▶ [TASK ITEM] Each record, in full, must be restated word for word.

#####

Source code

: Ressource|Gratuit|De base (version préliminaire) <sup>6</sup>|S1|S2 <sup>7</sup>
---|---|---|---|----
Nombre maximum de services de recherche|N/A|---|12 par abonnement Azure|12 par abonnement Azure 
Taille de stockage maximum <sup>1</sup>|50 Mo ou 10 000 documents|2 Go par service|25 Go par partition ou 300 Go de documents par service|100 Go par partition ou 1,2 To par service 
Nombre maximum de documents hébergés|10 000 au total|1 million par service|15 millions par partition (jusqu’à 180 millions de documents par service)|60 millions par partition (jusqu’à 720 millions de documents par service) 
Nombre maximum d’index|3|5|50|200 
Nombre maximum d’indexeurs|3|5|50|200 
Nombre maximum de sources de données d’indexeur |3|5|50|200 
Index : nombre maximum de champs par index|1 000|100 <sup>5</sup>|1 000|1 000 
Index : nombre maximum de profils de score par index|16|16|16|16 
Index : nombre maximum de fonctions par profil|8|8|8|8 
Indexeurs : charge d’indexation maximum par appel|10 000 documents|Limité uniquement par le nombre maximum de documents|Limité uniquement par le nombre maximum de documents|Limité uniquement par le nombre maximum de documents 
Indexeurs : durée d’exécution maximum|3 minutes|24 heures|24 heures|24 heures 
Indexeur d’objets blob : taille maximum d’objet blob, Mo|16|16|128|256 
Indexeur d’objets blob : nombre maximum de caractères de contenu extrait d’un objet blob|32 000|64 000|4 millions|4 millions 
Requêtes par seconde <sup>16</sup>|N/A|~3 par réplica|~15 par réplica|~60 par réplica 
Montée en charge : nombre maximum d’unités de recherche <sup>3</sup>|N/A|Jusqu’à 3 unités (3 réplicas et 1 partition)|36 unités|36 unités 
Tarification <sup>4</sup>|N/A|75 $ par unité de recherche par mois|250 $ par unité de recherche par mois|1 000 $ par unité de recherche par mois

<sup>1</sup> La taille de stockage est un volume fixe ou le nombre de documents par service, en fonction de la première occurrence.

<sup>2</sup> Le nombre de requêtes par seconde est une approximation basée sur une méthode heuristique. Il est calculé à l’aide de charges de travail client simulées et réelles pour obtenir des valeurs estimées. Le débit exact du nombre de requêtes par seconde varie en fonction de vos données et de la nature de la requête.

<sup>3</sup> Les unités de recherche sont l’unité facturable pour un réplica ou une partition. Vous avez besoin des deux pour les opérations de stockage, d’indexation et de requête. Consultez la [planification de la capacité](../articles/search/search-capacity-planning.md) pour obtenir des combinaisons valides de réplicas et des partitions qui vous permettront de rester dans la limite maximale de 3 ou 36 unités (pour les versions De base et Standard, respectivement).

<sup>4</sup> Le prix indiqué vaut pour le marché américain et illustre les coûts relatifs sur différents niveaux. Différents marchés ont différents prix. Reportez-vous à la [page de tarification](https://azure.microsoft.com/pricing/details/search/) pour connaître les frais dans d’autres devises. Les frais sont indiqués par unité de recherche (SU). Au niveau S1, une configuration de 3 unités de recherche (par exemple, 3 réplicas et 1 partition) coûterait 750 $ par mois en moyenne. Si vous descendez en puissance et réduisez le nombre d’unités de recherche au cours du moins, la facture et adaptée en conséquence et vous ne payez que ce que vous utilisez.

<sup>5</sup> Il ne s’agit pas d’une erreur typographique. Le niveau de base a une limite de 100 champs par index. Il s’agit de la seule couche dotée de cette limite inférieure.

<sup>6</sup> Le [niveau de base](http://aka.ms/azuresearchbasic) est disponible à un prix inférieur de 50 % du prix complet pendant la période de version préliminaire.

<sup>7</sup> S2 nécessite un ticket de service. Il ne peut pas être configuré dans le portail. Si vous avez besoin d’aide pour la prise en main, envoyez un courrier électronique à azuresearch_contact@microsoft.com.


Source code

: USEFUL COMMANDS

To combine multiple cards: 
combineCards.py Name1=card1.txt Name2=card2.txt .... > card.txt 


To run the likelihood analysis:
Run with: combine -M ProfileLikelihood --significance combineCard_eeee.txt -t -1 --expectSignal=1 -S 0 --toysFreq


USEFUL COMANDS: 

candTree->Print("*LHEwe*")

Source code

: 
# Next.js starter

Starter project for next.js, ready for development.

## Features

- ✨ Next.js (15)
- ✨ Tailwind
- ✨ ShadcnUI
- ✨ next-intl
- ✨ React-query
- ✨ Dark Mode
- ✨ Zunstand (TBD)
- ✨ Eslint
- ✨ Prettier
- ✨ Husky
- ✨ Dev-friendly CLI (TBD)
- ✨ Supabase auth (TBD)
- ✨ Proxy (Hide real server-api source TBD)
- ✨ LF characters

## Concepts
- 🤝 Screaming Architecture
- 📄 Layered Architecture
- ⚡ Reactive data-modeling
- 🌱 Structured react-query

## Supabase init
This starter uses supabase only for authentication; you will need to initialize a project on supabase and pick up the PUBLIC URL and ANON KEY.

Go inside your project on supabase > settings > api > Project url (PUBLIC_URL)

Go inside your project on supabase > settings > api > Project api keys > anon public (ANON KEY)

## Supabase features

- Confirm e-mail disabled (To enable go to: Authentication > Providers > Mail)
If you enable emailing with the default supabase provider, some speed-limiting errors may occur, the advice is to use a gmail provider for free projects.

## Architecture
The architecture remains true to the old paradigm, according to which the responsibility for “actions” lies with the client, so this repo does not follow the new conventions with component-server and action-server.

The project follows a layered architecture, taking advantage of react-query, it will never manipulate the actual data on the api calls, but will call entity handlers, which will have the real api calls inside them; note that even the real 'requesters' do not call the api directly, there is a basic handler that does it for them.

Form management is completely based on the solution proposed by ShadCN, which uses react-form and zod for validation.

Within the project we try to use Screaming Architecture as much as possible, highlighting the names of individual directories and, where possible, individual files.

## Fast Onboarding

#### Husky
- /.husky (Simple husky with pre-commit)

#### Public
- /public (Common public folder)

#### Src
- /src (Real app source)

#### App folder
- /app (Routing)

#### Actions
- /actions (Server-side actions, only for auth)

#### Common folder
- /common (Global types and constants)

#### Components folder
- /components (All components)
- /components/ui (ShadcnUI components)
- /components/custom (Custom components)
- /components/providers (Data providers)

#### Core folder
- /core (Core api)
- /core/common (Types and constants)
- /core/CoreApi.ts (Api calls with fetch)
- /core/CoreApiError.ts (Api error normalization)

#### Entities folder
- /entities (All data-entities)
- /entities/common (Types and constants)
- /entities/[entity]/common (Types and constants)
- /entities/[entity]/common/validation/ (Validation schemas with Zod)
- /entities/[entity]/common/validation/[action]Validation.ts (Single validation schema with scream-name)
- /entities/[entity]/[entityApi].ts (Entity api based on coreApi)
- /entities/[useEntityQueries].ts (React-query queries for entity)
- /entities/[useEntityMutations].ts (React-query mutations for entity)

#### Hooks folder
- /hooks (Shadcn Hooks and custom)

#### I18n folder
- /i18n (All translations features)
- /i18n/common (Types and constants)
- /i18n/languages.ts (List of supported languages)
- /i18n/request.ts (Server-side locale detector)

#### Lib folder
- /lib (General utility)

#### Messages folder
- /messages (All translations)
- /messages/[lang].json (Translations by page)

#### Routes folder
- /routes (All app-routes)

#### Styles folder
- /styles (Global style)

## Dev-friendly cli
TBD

#####

▶ [YOUR RESPONSE]
Source code

: Ressource|Gratuit|De base (version préliminaire) <sup>6</sup>|S1|S2 <sup>7</sup>
---|---|---|---|----
Nombre maximum de services de recherche|N/A|---|12 par abonnement Azure|12 par abonnement Azure 
Taille de stockage maximum <sup>1</sup>|50 Mo ou 10 000 documents|2 Go par service|25 Go par partition ou 300 Go de documents par service|100 Go par partition ou 1,2 To par service 
Nombre maximum de documents hébergés|10 000 au total|1 million par service|15 millions par partition (jusqu’à 180 millions de documents par service)|60 millions par partition (jusqu’à 720 millions de documents par service) 
Nombre maximum d’index|3|5|50|200 
Nombre maximum d’indexeurs|3|5|50|200 
Nombre maximum de sources de données d’indexeur |3|5|50|200 
Index : nombre maximum de champs par index|1 000|100 <sup>5</sup>|1 000|1 000 
Index : nombre maximum de profils de score par index|16|16|16|16 
Index : nombre maximum de fonctions par profil|8|8|8|8 
Indexeurs : charge d’indexation maximum par appel|10 000 documents|Limité uniquement par le nombre maximum de documents|Limité uniquement par le nombre maximum de documents|Limité uniquement par le nombre maximum de documents 
Indexeurs : durée d’exécution maximum|3 minutes|24 heures|24 heures|24 heures 
Indexeur d’objets blob : taille maximum d’objet blob, Mo|16|16|128|256 
Indexeur d’objets blob : nombre maximum de caractères de contenu extrait d’un objet blob|32 000|64 000|4 millions|4 millions 
Requêtes par seconde <sup>16</sup>|N/A|~3 par réplica|~15 par réplica|~60 par réplica 
Montée en charge : nombre maximum d’unités de recherche <sup>3</sup>|N/A|Jusqu’à 3 unités (3 réplicas et 1 partition)|36 unités|36 unités 
Tarification <sup>4</sup>|N/A|75 $ par unité de recherche par mois|250 $ par unité de recherche par mois|1 000 $ par unité de recherche par mois

<sup>1</sup> La taille de stockage est un volume fixe ou le nombre de documents par service, en fonction de la première occurrence.

<sup>2</sup> Le nombre de requêtes par seconde est une approximation basée sur une méthode heuristique. Il est calculé à l’aide de charges de travail client simulées et réelles pour obtenir des valeurs estimées. Le débit exact du nombre de requêtes par seconde varie en fonction de vos données et de la nature de la requête.

<sup>3</sup> Les unités de recherche sont l’unité facturable pour un réplica ou une partition. Vous avez besoin des deux pour les opérations de stockage, d’indexation et de requête. Consultez la [planification de la capacité](../articles/search/search-capacity-planning.md) pour obtenir des combinaisons valides de réplicas et des partitions qui vous permettront de rester dans la limite maximale de 3 ou 36 unités (pour les versions De base et Standard, respectivement).

<sup>4</sup> Le prix indiqué vaut pour le marché américain et illustre les coûts relatifs sur différents niveaux. Différents marchés ont différents prix. Reportez-vous à la [page de tarification](https://azure.microsoft.com/pricing/details/search/) pour connaître les frais dans d’autres devises. Les frais sont indiqués par unité de recherche (SU). Au niveau S1, une configuration de 3 unités de recherche (par exemple, 3 réplicas et 1 partition) coûterait 750 $ par mois en moyenne. Si vous descendez en puissance et réduisez le nombre d’unités de recherche au cours du moins, la facture et adaptée en conséquence et vous ne payez que ce que vous utilisez.

<sup>5</sup> Il ne s’agit pas d’une erreur typographique. Le niveau de base a une limite de 100 champs par index. Il s’agit de la seule couche dotée de cette limite inférieure.

<sup>6</sup> Le [niveau de base](http://aka.ms/azuresearchbasic) est disponible à un prix inférieur de 50 % du prix complet pendant la période de version préliminaire.

<sup>7</sup> S2 nécessite un ticket de service. Il ne peut pas être configuré dans le portail. Si vous avez besoin d’aide pour la prise en main, envoyez un courrier électronique à azuresearch_contact@microsoft.com.


Source code

: USEFUL COMMANDS

To combine multiple cards: 
combineCards.py Name1=card1.txt Name2=card2.txt .... > card.txt 


To run the likelihood analysis:
Run with: combine -M ProfileLikelihood --significance combineCard_eeee.txt -t -1 --expectSignal=1 -S 0 --toysFreq


USEFUL COMANDS: 

candTree->Print("*LHEwe*")

Source code

: 
# Next.js starter

Starter project for next.js, ready for development.

## Features

- ✨ Next.js (15)
- ✨ Tailwind
- ✨ ShadcnUI
- ✨ next-intl
- ✨ React-query
- ✨ Dark Mode
- ✨ Zunstand (TBD)
- ✨ Eslint
- ✨ Prettier
- ✨ Husky
- ✨ Dev-friendly CLI (TBD)
- ✨ Supabase auth (TBD)
- ✨ Proxy (Hide real server-api source TBD)
- ✨ LF characters

## Concepts
- 🤝 Screaming Architecture
- 📄 Layered Architecture
- ⚡ Reactive data-modeling
- 🌱 Structured react-query

## Supabase init
This starter uses supabase only for authentication; you will need to initialize a project on supabase and pick up the PUBLIC URL and ANON KEY.

Go inside your project on supabase > settings > api > Project url (PUBLIC_URL)

Go inside your project on supabase > settings > api > Project api keys > anon public (ANON KEY)

## Supabase features

- Confirm e-mail disabled (To enable go to: Authentication > Providers > Mail)
If you enable emailing with the default supabase provider, some speed-limiting errors may occur, the advice is to use a gmail provider for free projects.

## Architecture
The architecture remains true to the old paradigm, according to which the responsibility for “actions” lies with the client, so this repo does not follow the new conventions with component-server and action-server.

The project follows a layered architecture, taking advantage of react-query, it will never manipulate the actual data on the api calls, but will call entity handlers, which will have the real api calls inside them; note that even the real 'requesters' do not call the api directly, there is a basic handler that does it for them.

Form management is completely based on the solution proposed by ShadCN, which uses react-form and zod for validation.

Within the project we try to use Screaming Architecture as much as possible, highlighting the names of individual directories and, where possible, individual files.

## Fast Onboarding

#### Husky
- /.husky (Simple husky with pre-commit)

#### Public
- /public (Common public folder)

#### Src
- /src (Real app source)

#### App folder
- /app (Routing)

#### Actions
- /actions (Server-side actions, only for auth)

#### Common folder
- /common (Global types and constants)

#### Components folder
- /components (All components)
- /components/ui (ShadcnUI components)
- /components/custom (Custom components)
- /components/providers (Data providers)

#### Core folder
- /core (Core api)
- /core/common (Types and constants)
- /core/CoreApi.ts (Api calls with fetch)
- /core/CoreApiError.ts (Api error normalization)

#### Entities folder
- /entities (All data-entities)
- /entities/common (Types and constants)
- /entities/[entity]/common (Types and constants)
- /entities/[entity]/common/validation/ (Validation schemas with Zod)
- /entities/[entity]/common/validation/[action]Validation.ts (Single validation schema with scream-name)
- /entities/[entity]/[entityApi].ts (Entity api based on coreApi)
- /entities/[useEntityQueries].ts (React-query queries for entity)
- /entities/[useEntityMutations].ts (React-query mutations for entity)

#### Hooks folder
- /hooks (Shadcn Hooks and custom)

#### I18n folder
- /i18n (All translations features)
- /i18n/common (Types and constants)
- /i18n/languages.ts (List of supported languages)
- /i18n/request.ts (Server-side locale detector)

#### Lib folder
- /lib (General utility)

#### Messages folder
- /messages (All translations)
- /messages/[lang].json (Translations by page)

#### Routes folder
- /routes (All app-routes)

#### Styles folder
- /styles (Global style)

## Dev-friendly cli
TBD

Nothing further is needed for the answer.